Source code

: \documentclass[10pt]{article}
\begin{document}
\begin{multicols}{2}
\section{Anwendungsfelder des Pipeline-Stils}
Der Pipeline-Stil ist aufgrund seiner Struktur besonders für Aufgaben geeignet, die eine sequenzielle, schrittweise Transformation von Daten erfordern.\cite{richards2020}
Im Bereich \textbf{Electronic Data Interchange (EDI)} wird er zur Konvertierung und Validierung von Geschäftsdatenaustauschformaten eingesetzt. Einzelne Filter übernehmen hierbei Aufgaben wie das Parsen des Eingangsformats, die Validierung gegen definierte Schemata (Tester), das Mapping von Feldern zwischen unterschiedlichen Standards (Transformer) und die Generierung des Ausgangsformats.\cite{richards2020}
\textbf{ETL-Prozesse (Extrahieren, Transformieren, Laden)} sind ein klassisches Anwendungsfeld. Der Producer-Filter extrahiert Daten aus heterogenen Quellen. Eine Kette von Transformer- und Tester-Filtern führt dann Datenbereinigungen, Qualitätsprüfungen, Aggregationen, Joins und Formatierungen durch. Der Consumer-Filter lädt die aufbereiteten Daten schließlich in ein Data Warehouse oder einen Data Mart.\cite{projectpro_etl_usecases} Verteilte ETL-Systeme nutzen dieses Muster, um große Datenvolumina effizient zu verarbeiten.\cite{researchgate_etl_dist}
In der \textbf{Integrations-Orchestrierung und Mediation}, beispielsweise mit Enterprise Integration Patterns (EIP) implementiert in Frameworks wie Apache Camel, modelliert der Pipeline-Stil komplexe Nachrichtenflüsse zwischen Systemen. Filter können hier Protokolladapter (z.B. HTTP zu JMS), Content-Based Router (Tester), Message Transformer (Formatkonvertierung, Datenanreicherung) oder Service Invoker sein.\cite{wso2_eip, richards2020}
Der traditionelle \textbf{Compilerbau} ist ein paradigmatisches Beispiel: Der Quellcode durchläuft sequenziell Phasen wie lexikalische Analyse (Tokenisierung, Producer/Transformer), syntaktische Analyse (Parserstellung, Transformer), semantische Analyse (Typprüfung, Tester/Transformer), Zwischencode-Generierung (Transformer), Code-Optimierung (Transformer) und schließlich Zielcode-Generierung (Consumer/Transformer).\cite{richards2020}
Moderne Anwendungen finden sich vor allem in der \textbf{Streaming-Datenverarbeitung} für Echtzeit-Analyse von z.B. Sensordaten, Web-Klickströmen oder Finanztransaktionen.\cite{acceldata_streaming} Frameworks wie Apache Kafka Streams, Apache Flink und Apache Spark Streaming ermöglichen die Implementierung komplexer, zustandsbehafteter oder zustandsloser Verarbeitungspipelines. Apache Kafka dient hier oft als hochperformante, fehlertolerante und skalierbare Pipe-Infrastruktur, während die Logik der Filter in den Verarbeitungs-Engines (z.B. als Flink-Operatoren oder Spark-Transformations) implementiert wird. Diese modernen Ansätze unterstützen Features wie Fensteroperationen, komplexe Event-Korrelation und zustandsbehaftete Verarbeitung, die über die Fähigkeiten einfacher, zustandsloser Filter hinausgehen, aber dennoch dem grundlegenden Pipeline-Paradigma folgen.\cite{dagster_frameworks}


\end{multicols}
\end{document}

** ABOUT THIS EXERCISE **
Select all lines in the listing that include the word "Frameworks".

** THE ANSWER **
In der \textbf{Integrations-Orchestrierung und Mediation}, beispielsweise mit Enterprise Integration Patterns (EIP) implementiert in Frameworks wie Apache Camel, modelliert der Pipeline-Stil komplexe Nachrichtenflüsse zwischen Systemen. Filter können hier Protokolladapter (z.B. HTTP zu JMS), Content-Based Router (Tester), Message Transformer (Formatkonvertierung, Datenanreicherung) oder Service Invoker sein.\cite{wso2_eip, richards2020}
Moderne Anwendungen finden sich vor allem in der \textbf{Streaming-Datenverarbeitung} für Echtzeit-Analyse von z.B. Sensordaten, Web-Klickströmen oder Finanztransaktionen.\cite{acceldata_streaming} Frameworks wie Apache Kafka Streams, Apache Flink und Apache Spark Streaming ermöglichen die Implementierung komplexer, zustandsbehafteter oder zustandsloser Verarbeitungspipelines. Apache Kafka dient hier oft als hochperformante, fehlertolerante und skalierbare Pipe-Infrastruktur, während die Logik der Filter in den Verarbeitungs-Engines (z.B. als Flink-Operatoren oder Spark-Transformations) implementiert wird. Diese modernen Ansätze unterstützen Features wie Fensteroperationen, komplexe Event-Korrelation und zustandsbehaftete Verarbeitung, die über die Fähigkeiten einfacher, zustandsloser Filter hinausgehen, aber dennoch dem grundlegenden Pipeline-Paradigma folgen.\cite{dagster_frameworks}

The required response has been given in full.